J’avoue avoir été un peu décontenancé par le projet de marionnette pour le Ministère des Imaginaires. Vous en verrez quelques photos plus bas, mais un conseil : ne jugez pas à partir d’un document ou d’une simple description texte. Un expérience comme celle de la venue de ce Ministère, avec la mise en scène et le discours qui ont été proposés, doit se vivre pour être évaluée. Comme une pièce de théâtre, qui se base sur une forte part de vécu, de son, de mouvement, de lumière… toutes choses permettant de mettre en jeu un imaginaire différent.

Damien

Les principaux points à retenir

  1. L’imagination est une compétence qui se travaille : c’est le credo de Gabriel, qui l’a développée à titre personnel par sa pratique artistique – musique, puis théâtre et écriture. La dimension collective de ce travail lui semble très importante, ce qui place l’imaginaire sur une dimension politique. En tant que coach, Gabriel constate que l’imagination est nécessaire pour se projeter, se réinventer, et donc pour résoudre des situations complexes.
  2. Gabriel a élaboré une méthode en 5 points pour développer l’imagination, à partir de nombreuses recherches et d’inspiration sur la base de créateurs célèbres (artistes, entrepreneurs…). Il s’agit de la « praxis », la pratique comme entraînement et sans jugement ; de l’enrichissement mémoriel avec des expériences variées et hors de sa zone de confort ; de la capacité à provoquer des espaces de « vide » comme bases de création, et à suivre ses propres cycles créatifs ; de la recherche de mouvement et de différents points de vue ; enfin, d’oser créer à partir de rien, notamment en intelligence collective au sein d’un groupe déjà mature.
  3. Après une expérience lyonnaise en tant que « poète associé » dans un dispositif public de créativité, Gabriel s’est rapproché de l’association les Monts qui Pétillent, dans la montagne thiernoise. Il a apprécié la mission de cette structure, qui voulait questionner l’avenir du territoire. Gabriel a commencé une forme de résidence et de collaboration créative, d’abord à travers une œuvre intitulée « Correspondances » : il s’agissait d’une relation épistolaire entre deux adolescents du présent et du futur, sur le territoire, mettant en avant les enjeux de transition écologique. Cette œuvre a été par la suite déployée comme activité créative dans plusieurs classes de primaire locales.
  4. Gabriel a aussi travaillé sur le Festival des Monts qui Pétillent en 2023, avec la venue du « Ministère des Imaginaires » – inspiré de Rob Hopkins. Il s’agissait de représenter, par une marionnette et des « interprètes », une structure officielle du futur veillant à développer l’imagination dans les politiques publiques. La venue de ce Ministère a fait l’objet de plusieurs rencontres et évènements, notamment avec des élus locaux. Si les retours sont variables, cela a pu, de manière décalée, engendrer un débat sur plusieurs enjeux de transition et surtout aider les participants à se projeter différemment dans ce que pourrait être leur territoire de demain.

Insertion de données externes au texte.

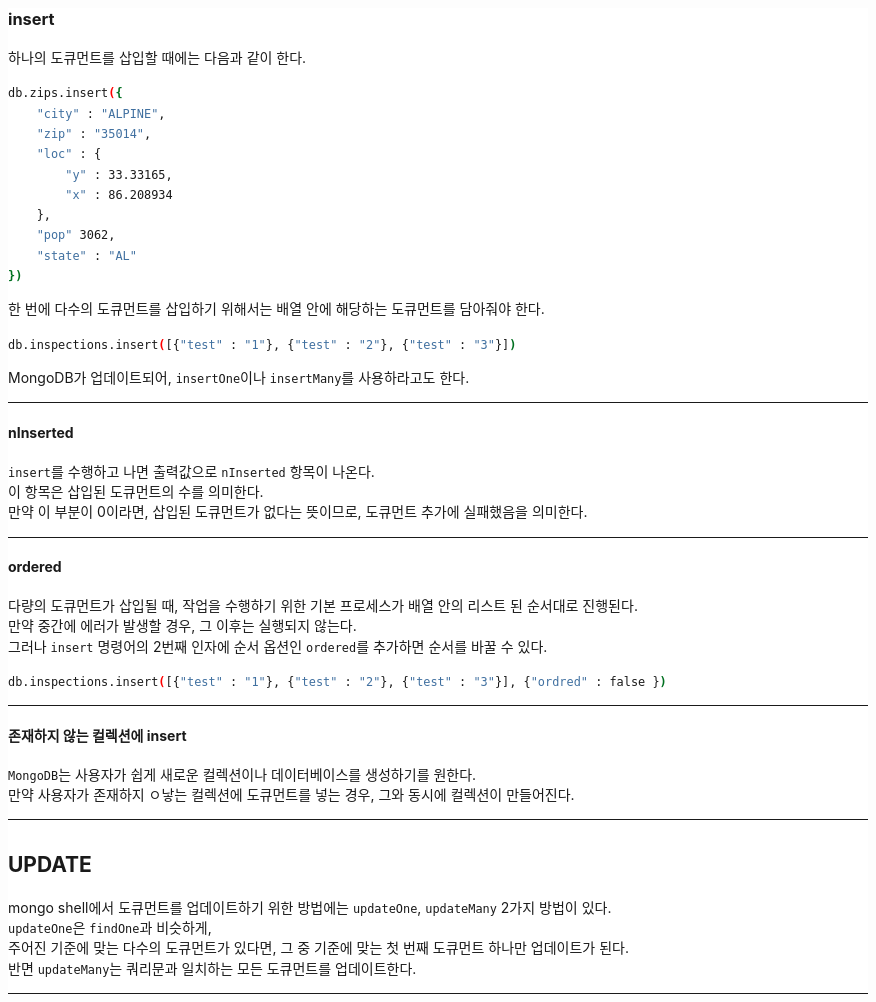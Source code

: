 
### insert
하나의 도큐먼트를 삽입할 때에는 다음과 같이 한다.  
```bash
db.zips.insert({
    "city" : "ALPINE",
    "zip" : "35014",
    "loc" : {
        "y" : 33.33165,
        "x" : 86.208934
    },
    "pop" 3062,
    "state" : "AL"
})
```

한 번에 다수의 도큐먼트를 삽입하기 위해서는 배열 안에 해당하는 도큐먼트를 담아줘야 한다.  
```bash
db.inspections.insert([{"test" : "1"}, {"test" : "2"}, {"test" : "3"}])
```
MongoDB가 업데이트되어, `insertOne`이나 `insertMany`를 사용하라고도 한다.

---

#### nInserted
`insert`를 수행하고 나면 출력값으로 `nInserted` 항목이 나온다.  
이 항목은 삽입된 도큐먼트의 수를 의미한다.  
만약 이 부분이 0이라면, 삽입된 도큐먼트가 없다는 뜻이므로, 도큐먼트 추가에 실패했음을 의미한다.  

---

#### ordered
다량의 도큐먼트가 삽입될 때, 작업을 수행하기 위한 기본 프로세스가 배열 안의 리스트 된 순서대로 진행된다.  
만약 중간에 에러가 발생할 경우, 그 이후는 실행되지 않는다.  
그러나 `insert` 명령어의 2번째 인자에 순서 옵션인 `ordered`를 추가하면 순서를 바꿀 수 있다.  
```bash
db.inspections.insert([{"test" : "1"}, {"test" : "2"}, {"test" : "3"}], {"ordred" : false })
```

---

#### 존재하지 않는 컬렉션에 insert
`MongoDB`는 사용자가 쉽게 새로운 컬렉션이나 데이터베이스를 생성하기를 원한다.  
만약 사용자가 존재하지 ㅇ낳는 컬렉션에 도큐먼트를 넣는 경우, 그와 동시에 컬렉션이 만들어진다.  

---

## UPDATE
mongo shell에서 도큐먼트를 업데이트하기 위한 방법에는 `updateOne`, `updateMany` 2가지 방법이 있다.  
`updateOne`은 `findOne`과 비슷하게,  
주어진 기준에 맞는 다수의 도큐먼트가 있다면, 그 중 기준에 맞는 첫 번째 도큐먼트 하나만 업데이트가 된다.  
반면 `updateMany`는 쿼리문과 일치하는 모든 도큐먼트를 업데이트한다.  

---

L’intervenant : Gabriel de Richaud

Ecrivain, homme de théâtre, conteur et hypnothérapeute professionnel

Né en 1975 dans le Livradois, Gabriel suit une scolarité au lycée d’Ambert avant le conservatoire de musique à Clermont. Il suit les cours de guitare de Pablo Marquez à Strasbourg, avant un parcours de plus en plus professionalisant dans la musique à l’école Franz List de Weimar, en Allemagne.

En 2006, retour à Clermont où il fonde la compagnie de théâtre Dédale. Il est en résidence artistique à Volvic, puis à Pont-du-Château. Il créée également la Maison des écritures transmédia à Orcet, fermée en 2020.

En 2019, il s’installe à Paris pour développer un travail d’écriture, de recherche sur les imaginaires, mais aussi de thérapie autour de l’hypnose. En parallèle, il est coach d’entreprise, tout en gardant ses activités de conteur.

En 2020 et 2021, il participe au dispositif « tremplin poétique » à la demande de la bibliothèque municipale de Lyon. Il anime une cinquantaine d’ateliers d’écriture pour 450 participants, qui sont amenés à se projeter dans le futur de leur ville. A noter une fiche de présentation assez complète du travail de Gabriel sur le site de la bibliothèque.

Gabriel assure enfin une résidence artistique sur la durée auprès de l’association les Monts qui Pétillent, dans la montagne thiernoise. Il y a développé son oeuvre « Correspondances », mettant en scène une liaison épistolaire entre deux adolescents du présent et du futur, pour parler des enjeux de transition écologique. Il a aussi participé à la venue du « Ministère des Imaginaires » lors du festival de l’association en mai 2023.

Contacter Gabriel par courrier électronique : gabrielderichaud [chez] gmail.com
Contacter Gabriel par téléphone : 06 58 24 52 74
Voir le site web des formations de Gabriel sur les imaginaires

Crédit photo : Gabriel de Richaud (DR)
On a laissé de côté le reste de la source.